Beyond just discussing the machine learning topics in an abstract way, we decided to show an end-to-end example of the machine learning pipeline using the The Storm EVent ImagRy (SEVIR) dataset

SEVIR consists of over 10,000 matched storm events measured by satellite (i.e., GOES-16) and radar (i.e., NEXRAD) images. The specific variables are: red channel visible reflectance, mid-tropospheric water vapor channel brightness temperatures, clean infrared channel brightness temperatures, retrieved vertically integrated liquid and GOES Lightning Mapper (GLM) measured lightning flashes. The SEVIR dataset github repo can be found here and a helpful notebook tutorial can be found here. We thank the authors (Mark S. Veillette, Siddharth Samsi and Christopher J. Mattioli) of SEVIR for their efforts and creating a high-quality, open source meteorological dataset primed for machine learning. This dataset will be the centerpiece for both this paper and the next paper in the series.

There are two main ways to interact with the code here.

This is the recommended and the quickest way to get started and only requires a (free) google account. Google Colab is a cloud instance of python that is run from your favorite web browser (although works best in Chrome). If you wish to use these notebooks, navigate to the directory named colab_notebooks.

Once in that directory, select the notebook you would like to run. There will be a button that looks like this once it loads:

Click that button and it will take you to Google Colab where you can run the notebook. Please note it does not save things by default, so if you would like to save your own copy, you will need to go to File -> save a copy in drive

Google colab is awesome for those who do not know how to install python, or just dont have the RAM/HDD locally to do things. You can think of it this way. This notebook is just providing the instructions (i.e., code) to do what you want it to. Meanwhile the data and physical computer are on some Google machine somewhere, which will execute the code in the notebook. By default this google owned machine will have 12 GB of RAM and about 100 GB of HDD (i.e. storage).

This is a bit more intense, especially for people who have never installed python on their machine. This method does allow you to always have the right packages installed and would enable you to actually download all of the SEVIR dataset if you want it (although it is very big... 924G total).

1. Setup a Python installation on the machine you are using. I recommend installing Miniconda since it requires less storage than the full Anaconda Python distribution. Follow the instructions on the miniconda page to download and install Miniconda for your operating system. It is best to do these steps in a terminal (Mac/Linux) or powershell (Windows)

   Once you get it setup, it would be good to have python and jupyter in this base environment.

   $ conda install -c conda-forge python jupyterlab

2. Now that conda is installed, clone this repository to your local machine with the command:

   $ git clone https://github.com/ai2es/WAF_ML_Tutorial_Part1.git

   If you dont have git, you can install git (Install Git) or choose the "Download Zip" option, unzip it and then continue with these steps.
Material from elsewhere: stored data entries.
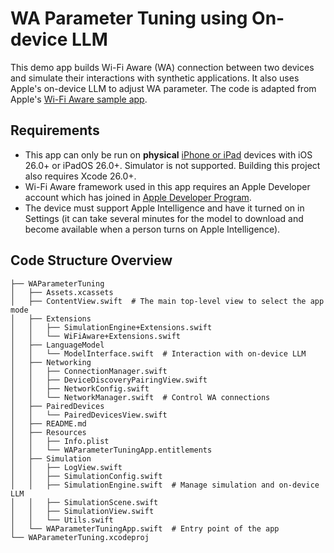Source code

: # WA Parameter Tuning using On-device LLM

This demo app builds Wi-Fi Aware (WA) connection between two devices and simulate their interactions with synthetic applications. It also uses Apple's on-device LLM to adjust WA parameter. The code is adapted from Apple's [Wi-Fi Aware sample app](https://developer.apple.com/documentation/wifiaware/building-peer-to-peer-apps).

## Requirements
- This app can only be run on **physical** [iPhone or iPad](https://developer.apple.com/documentation/wifiaware) devices with iOS 26.0+ or iPadOS 26.0+. Simulator is not supported. Building this project also requires Xcode 26.0+.
- Wi-Fi Aware framework used in this app requires an Apple Developer account which has joined in [Apple Developer Program](https://developer.apple.com/programs/).
- The device must support Apple Intelligence and have it turned on in Settings (it can take several minutes for the model to download and become available when a person turns on Apple Intelligence).

## Code Structure Overview
```
├── WAParameterTuning
│   ├── Assets.xcassets
│   ├── ContentView.swift  # The main top-level view to select the app mode
│   ├── Extensions
│   │   ├── SimulationEngine+Extensions.swift
│   │   └── WiFiAware+Extensions.swift
│   ├── LanguageModel
│   │   └── ModelInterface.swift  # Interaction with on-device LLM
│   ├── Networking
│   │   ├── ConnectionManager.swift
│   │   ├── DeviceDiscoveryPairingView.swift  
│   │   ├── NetworkConfig.swift
│   │   └── NetworkManager.swift  # Control WA connections
│   ├── PairedDevices
│   │   └── PairedDevicesView.swift
│   ├── README.md
│   ├── Resources
│   │   ├── Info.plist
│   │   └── WAParameterTuningApp.entitlements
│   ├── Simulation
│   │   ├── LogView.swift
│   │   ├── SimulationConfig.swift
│   │   ├── SimulationEngine.swift  # Manage simulation and on-device LLM
│   │   ├── SimulationScene.swift
│   │   ├── SimulationView.swift
│   │   └── Utils.swift
│   └── WAParameterTuningApp.swift  # Entry point of the app
└── WAParameterTuning.xcodeproj
```
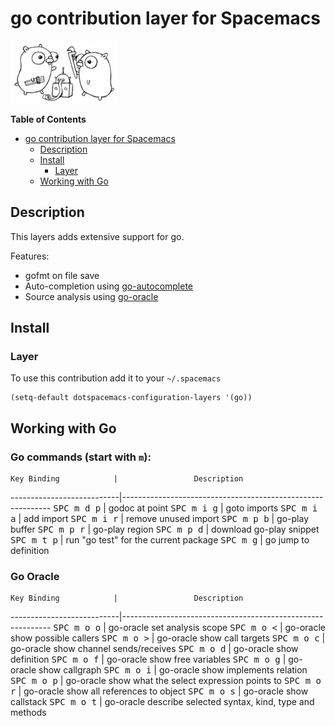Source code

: # go contribution layer for Spacemacs

![go](img/go.png)

<!-- markdown-toc start - Don't edit this section. Run M-x markdown-toc/generate-toc again -->
**Table of Contents**

- [go contribution layer for Spacemacs](#go-contribution-layer-for-spacemacs)
    - [Description](#description)
    - [Install](#install)
        - [Layer](#layer)
    - [Working with Go](#working-with-go)

<!-- markdown-toc end -->

## Description

This layers adds extensive support for go.

Features:
- gofmt on file save
- Auto-completion using [go-autocomplete](https://github.com/nsf/gocode/tree/master/emacs)
- Source analysis using [go-oracle](http://golang.org/s/oracle-user-manual)

## Install

### Layer

To use this contribution add it to your `~/.spacemacs`

```elisp
(setq-default dotspacemacs-configuration-layers '(go))
```

## Working with Go

### Go commands (start with `m`):

    Key Binding            |                 Description
---------------------------|------------------------------------------------------------
<kbd>SPC m d p</kbd>       | godoc at point
<kbd>SPC m i g</kbd>       | goto imports
<kbd>SPC m i a</kbd>       | add import
<kbd>SPC m i r</kbd>       | remove unused import
<kbd>SPC m p b</kbd>       | go-play buffer
<kbd>SPC m p r</kbd>       | go-play region
<kbd>SPC m p d</kbd>       | download go-play snippet
<kbd>SPC m t p</kbd>       | run "go test" for the current package
<kbd>SPC m g</kbd>         | go jump to definition


### Go Oracle

    Key Binding            |                 Description
---------------------------|------------------------------------------------------------
<kbd>SPC m o o</kbd>       | go-oracle set analysis scope
<kbd>SPC m o <</kbd>       | go-oracle show possible callers
<kbd>SPC m o ></kbd>       | go-oracle show call targets
<kbd>SPC m o c</kbd>       | go-oracle show channel sends/receives
<kbd>SPC m o d</kbd>       | go-oracle show definition
<kbd>SPC m o f</kbd>       | go-oracle show free variables
<kbd>SPC m o g</kbd>       | go-oracle show callgraph
<kbd>SPC m o i</kbd>       | go-oracle show implements relation
<kbd>SPC m o p</kbd>       | go-oracle show what the select expression points to
<kbd>SPC m o r</kbd>       | go-oracle show all references to object
<kbd>SPC m o s</kbd>       | go-oracle show callstack
<kbd>SPC m o t</kbd>       | go-oracle describe selected syntax, kind, type and methods
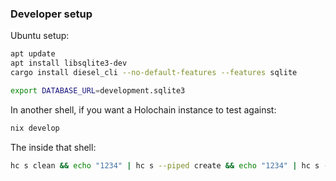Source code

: 
### Developer setup

Ubuntu setup:

```bash
apt update
apt install libsqlite3-dev
cargo install diesel_cli --no-default-features --features sqlite

export DATABASE_URL=development.sqlite3
```

In another shell, if you want a Holochain instance to test against:

```bash
nix develop
```

The inside that shell:

```bash
hc s clean && echo "1234" | hc s --piped create && echo "1234" | hc s --piped -f 8888 run
```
3. Change into the newly downloaded directory

   $ cd WAF_ML_Tutroial_Part1.git

4. It is good practice to always make a new env for each project you work on. So here we will make a new environment

   $ conda env create -f environment.yml

5. Activate the new environment

   $ conda activate waf_tutorial_part1

6. Add this new environement to a kernel in jupyter

   $ python -m ipykernel install --user --name waf_tutorial_part1 --display-name "waf_tutorial_part1"

7. Go back to the base environment

   $ conda deactivate

8. Start jupyter

   $ jupyter lab

9. You should be able to open the notebooks with this repository and you should be able to add the kernel we just installed with the name waf_tutorial_part1. To change from the default kernel, click on the kernels tab and select Change Kernel... and select the waf_tutorial_part1 kernel.